A mi abuelo le apasionaba el fútbol. Quizá hubiera sido un gran entrenador. Cuando yo era niño, los domingos me llevaba al antiguo Antonio Amilivia para ver a la Cultural. Me decía -con su puro en la boca- que no me fijara en quién llevaba la pelota sino en cómo se movían los que tenía cerca. De la Guerra Civil solamente me contó dos cosas: que había sido chófer en la Batalla del Ebro y que una vez jugaron un partido de fútbol contra los oficiales y le paró un penalti al Capitán.

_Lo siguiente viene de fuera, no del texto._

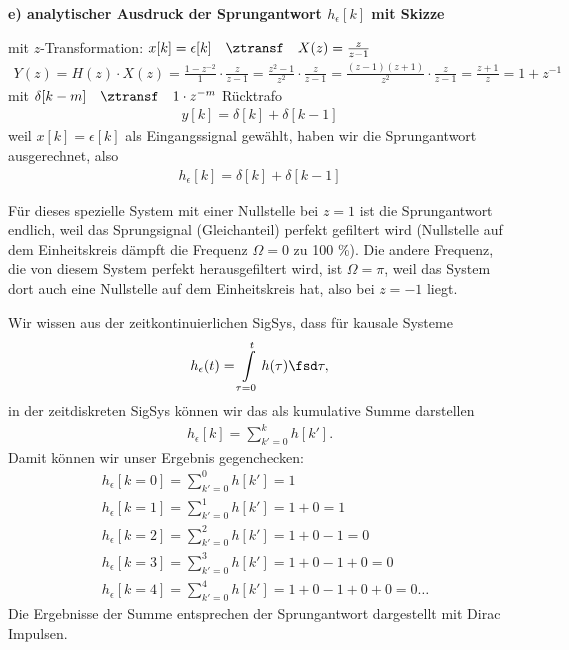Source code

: \begin{Loesung}
\textbf{e) analytischer Ausdruck der Sprungantwort $h_\epsilon[k]$ mit Skizze}
%

mit $z$-Transformation: $x[k] = \epsilon[k] \quad\ztransf\quad X(z) = \frac{z}{z-1}$
%
\begin{align}
\label{eq:F0EF9C3FA6_Hz_Sprung}
Y(z) = H(z) \cdot X(z) = \frac{1-z^{-2}}{1} \cdot \frac{z}{z-1} =
 \frac{z^2-1}{z^2} \cdot \frac{z}{z-1} =
\frac{(z-1)(z+1)}{z^2} \cdot \frac{z}{z-1} =
\frac{z+1}{z} = 1 + z^{-1}
\end{align}
%
mit $\delta[k-m]  \quad\ztransf\quad 1 \cdot z^{-m}$ Rücktrafo
%
\begin{align}
y[k] = \delta[k] + \delta[k-1]
\end{align}
%
weil $x[k] = \epsilon[k]$ als Eingangssignal gewählt, haben wir die Sprungantwort
ausgerechnet, also
%
\begin{align}
h_\epsilon[k] = \delta[k] + \delta[k-1]
\end{align}
%
\begin{center}
\end{center}

Für dieses spezielle System mit einer Nullstelle bei $z=1$ ist die Sprungantwort endlich,
weil das Sprungsignal (Gleichanteil) perfekt gefiltert wird (Nullstelle auf dem
Einheitskreis dämpft die Frequenz $\Omega=0$ zu 100 \%).
%
Die andere Frequenz, die von diesem System perfekt herausgefiltert wird, ist
$\Omega=\pi$, weil das System dort auch eine Nullstelle auf dem Einheitskreis hat,
also bei $z=-1$ liegt.

Wir wissen aus der zeitkontinuierlichen SigSys, dass für kausale Systeme
\begin{align}
h_\epsilon(t) = \int\limits_{\tau=0}^{t} h(\tau) \fsd \tau,
\end{align}
in der zeitdiskreten SigSys können wir das als kumulative Summe darstellen
\begin{align}
h_\epsilon[k] = \sum\limits_{k'=0}^{k} h[k'].
\end{align}
%
Damit können wir unser Ergebnis gegenchecken:
%
\begin{align}
&h_\epsilon[k=0] = \sum\limits_{k'=0}^{0} h[k'] = 1\\
&h_\epsilon[k=1] = \sum\limits_{k'=0}^{1} h[k'] = 1 + 0 = 1\\
&h_\epsilon[k=2] = \sum\limits_{k'=0}^{2} h[k'] = 1 + 0 - 1 = 0\\
&h_\epsilon[k=3] = \sum\limits_{k'=0}^{3} h[k'] = 1 + 0 - 1 + 0 = 0\\
&h_\epsilon[k=4] = \sum\limits_{k'=0}^{4} h[k'] = 1 + 0 - 1 + 0 + 0 = 0\dots
\end{align}
%
Die Ergebnisse der Summe entsprechen der Sprungantwort dargestellt mit Dirac Impulsen.
%


\end{Loesung}
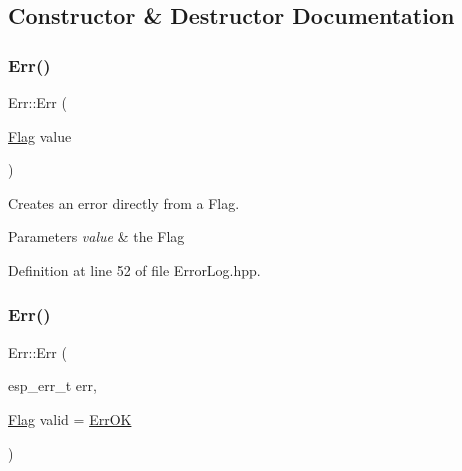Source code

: \subsection{Constructor \& Destructor Documentation}
\mbox{\label{classErr_a24c3a115a0fe75d783de8a482ee41813}} 
\subsubsection{\texorpdfstring{Err()}{Err()}\hspace{0.1cm}{\footnotesize\ttfamily [1/2]}}
{\footnotesize\ttfamily Err\+::\+Err (\begin{DoxyParamCaption}\item[{\mbox{\hyperlink{classErr_a5027803a04dbda5395326274137d63ff}{Flag}}}]{value }\end{DoxyParamCaption})\hspace{0.3cm}{\ttfamily [inline]}}

Creates an error directly from a Flag.


\begin{DoxyParams}{Parameters}
{\em value} & the Flag \\
\hline
\end{DoxyParams}


Definition at line 52 of file Error\+Log.\+hpp.


\begin{DoxyCode}{0}

\end{DoxyCode}
\mbox{\label{classErr_a1c99df024167b504910fb3404e5496ee}} 
\subsubsection{\texorpdfstring{Err()}{Err()}\hspace{0.1cm}{\footnotesize\ttfamily [2/2]}}
{\footnotesize\ttfamily Err\+::\+Err (\begin{DoxyParamCaption}\item[{esp\+\_\+err\+\_\+t}]{err,  }\item[{\mbox{\hyperlink{classErr_a5027803a04dbda5395326274137d63ff}{Flag}}}]{valid = {\ttfamily \mbox{\hyperlink{classErr_a5027803a04dbda5395326274137d63ffa32bb3ca49d660fa0525cba5aeb786059}{Err\+OK}}} }\end{DoxyParamCaption})\hspace{0.3cm}{\ttfamily [inline]}}

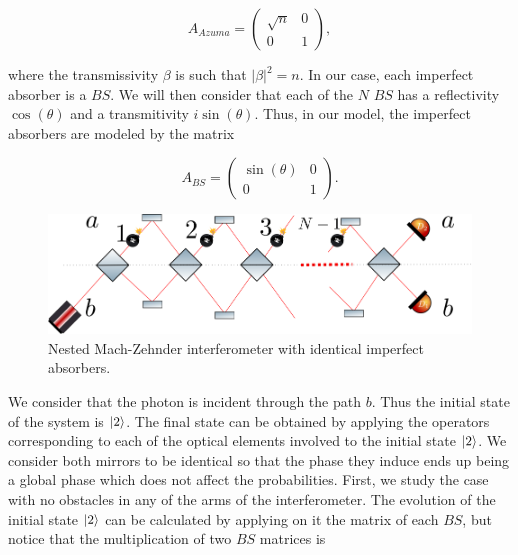 \documentclass[12pt]{book}
\begin{document}
 \begin{equation}
 A_{Azuma}=\begin{pmatrix} \sqrt{n} & 0\\0& 1\end{pmatrix},
\label{absorber}
 \end{equation}
 
 where the transmissivity $\beta$  is such that $|\beta|^{2}=n$. In our case, each imperfect absorber is a $BS$. We will then consider that each of the $N$ $BS$ has a reflectivity $\cos(\theta)$ and a transmitivity $i\sin(\theta)$. Thus, in our model, the imperfect absorbers are modeled by the matrix
 

\begin{equation}
 A_{BS}=\begin{pmatrix} \sin(\theta) & 0\\0& 1\end{pmatrix}.
\label{absorber1}
\end{equation}

\begin{figure}[t!]
\centering
\includegraphics[width=\linewidth]{images/nmach2.png}
\caption{Nested Mach-Zehnder interferometer  with identical imperfect absorbers.}
\label{Nmach}
\end{figure}


We consider that the photon is incident through the path $b$. Thus the initial state of the system is $\ket{2}$. The final state can be obtained by applying the operators corresponding to each of the optical elements involved to the initial state $\ket{2}$. We consider both mirrors to be identical so that the phase they induce ends up being a global phase which does not affect the probabilities. First, we study the case with no obstacles in any of the arms of the interferometer. The evolution of the initial state $\ket{2}$ can be calculated by applying on it the matrix of each $BS$, but notice that the multiplication of two $BS$ matrices is
\end{document}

Cuando había un partido importante siempre iba a su casa a verlo. Recuerdo que se situaba a poco más de un metro de la pantalla porque casi no podía ver. (Le habían operado varias veces y nunca supe lo que era capaz de distinguir). La noche del 17 de noviembre de 1993 los dos estábamos frente al televisor para disfrutar con el España-Dinamarca. Si ganábamos, jugaríamos el Mundial de Estados Unidos. Mi abuelo me había cantado la alineación de carrerilla nada más que me oyó entrar por la puerta: Zubi,  Ferrer, Alkorta, Nadal, Giner, Camarasa, Hierro, Bakero, Goikoetxea; Luis Enrique y Salinas. (También era capaz de citar, entre otras muchas, la alineación de la Cultural durante la única temporada que jugó en Primera.) Luego añadió que el portero danés Meikel -refiriéndose a Peter Shmeichel- era muy bueno, y que el hermano de Laudrup también. Durante un rato estuvimos discutiendo sobre Javi Clemente. Para mi abuelo -que, por cierto, era del Athletic- era un mediocre entrenador. A la selección -decía siempre- tienen que ir Fran el del Coruña y Míchel. Yo le respondí que España no tenía gente suficiente para jugar al toque y que creía que Clemente lo estaba haciendo bien.

El partido comenzó y pronto expulsaron a Zubizarreta. Mi abuelo me preguntó:

-¿Quién entra de portero?

-Cañizares.

Mi abuelo, que no se perdía ni los partidos del Celta -con todo el respeto para el Celta- me dijo que estuviera tranquilo, que aquel chico era el mejor portero de España (Cañizares había sido Trofeo Zamora la temporada anterior). Luego todos sabemos lo que ocurrió: Cañizares hizo una serie de paradas increíbles y Fernando Hierro anotó de cabeza el definitivo 1-0 al gran Peter Meikel.

Al terminar el partido mi abuelo y yo nos abrazamos como hacíamos en el antiguo Amilivia cuando yo todavía era niño -y él todavía no era viejo- y marcaba la Cultural.